A curve is given by the equation \(y = \sin (\pi \cos x)\).

Find the coordinates of all the points on the curve for which \(\frac{{{\text{d}}y}}{{{\text{d}}x}} = 0,{\text{ }}0 \leqslant x \leqslant \pi \).

\(\frac{{{\text{d}}y}}{{{\text{d}}x}} =  - \cos (\pi \cos x) \times \pi \sin x\)    M1A1

Note:     Award follow through marks below if their answer is a multiple of the correct answer.

considering either \(\sin x = 0\) or \(\cos (\pi \cos x) = 0\)     (M1)
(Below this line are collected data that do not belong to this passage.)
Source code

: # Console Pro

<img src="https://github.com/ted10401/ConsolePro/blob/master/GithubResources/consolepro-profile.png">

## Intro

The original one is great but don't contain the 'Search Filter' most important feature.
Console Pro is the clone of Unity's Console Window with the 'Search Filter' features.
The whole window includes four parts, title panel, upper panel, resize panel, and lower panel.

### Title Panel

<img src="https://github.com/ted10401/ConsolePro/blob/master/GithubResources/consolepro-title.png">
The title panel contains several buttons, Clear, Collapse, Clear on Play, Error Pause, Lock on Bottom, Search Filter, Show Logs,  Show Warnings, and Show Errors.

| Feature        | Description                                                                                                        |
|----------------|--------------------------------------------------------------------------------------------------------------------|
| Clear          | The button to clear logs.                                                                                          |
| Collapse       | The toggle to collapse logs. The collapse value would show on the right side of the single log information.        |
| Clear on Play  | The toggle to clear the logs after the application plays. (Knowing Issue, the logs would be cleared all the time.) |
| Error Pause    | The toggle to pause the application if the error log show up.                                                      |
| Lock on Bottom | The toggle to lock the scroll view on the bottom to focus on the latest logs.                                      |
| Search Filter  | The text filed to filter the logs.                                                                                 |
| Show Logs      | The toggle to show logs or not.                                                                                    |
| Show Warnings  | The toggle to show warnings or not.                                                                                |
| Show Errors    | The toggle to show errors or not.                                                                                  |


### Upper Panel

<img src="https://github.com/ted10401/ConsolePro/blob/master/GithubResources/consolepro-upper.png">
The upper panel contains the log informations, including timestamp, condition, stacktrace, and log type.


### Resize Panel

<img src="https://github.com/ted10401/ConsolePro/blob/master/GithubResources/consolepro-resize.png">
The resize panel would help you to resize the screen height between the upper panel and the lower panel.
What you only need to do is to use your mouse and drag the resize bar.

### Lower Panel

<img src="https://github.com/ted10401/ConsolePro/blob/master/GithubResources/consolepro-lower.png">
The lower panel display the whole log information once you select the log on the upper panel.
\(x = 0,{\text{ }}\pi \)    A1

\(\pi \cos x = \frac{\pi }{2},{\text{ }} - \frac{\pi }{2}{\text{ }}\left( { \Rightarrow \cos x = \frac{1}{2}, - \frac{1}{2}} \right)\)    M1

Note:     Condone absence of \( - \frac{\pi }{2}\).

\( \Rightarrow x = \frac{\pi }{3},{\text{ }}\frac{{2\pi }}{3}\)

\((0,{\text{ }}0),{\text{ }}\left( {\frac{\pi }{3},{\text{ 1}}} \right),{\text{ (}}\pi {\text{, 0)}}\)    A1

\(\left( {\frac{{2\pi }}{3},{\text{ }} - 1} \right)\)    A1

[7 marks]

This was not a straight-forward differentiation and it was pleasing to see how many candidates managed to do it correctly. Having done this they found two of the solutions, often three of the solutions, successfully. The final solution was found by only a few candidates. Again candidates lost marks unnecessarily by not close reading the question and realising that they needed both coordinates of the points, not just the \(x\)-coordinates.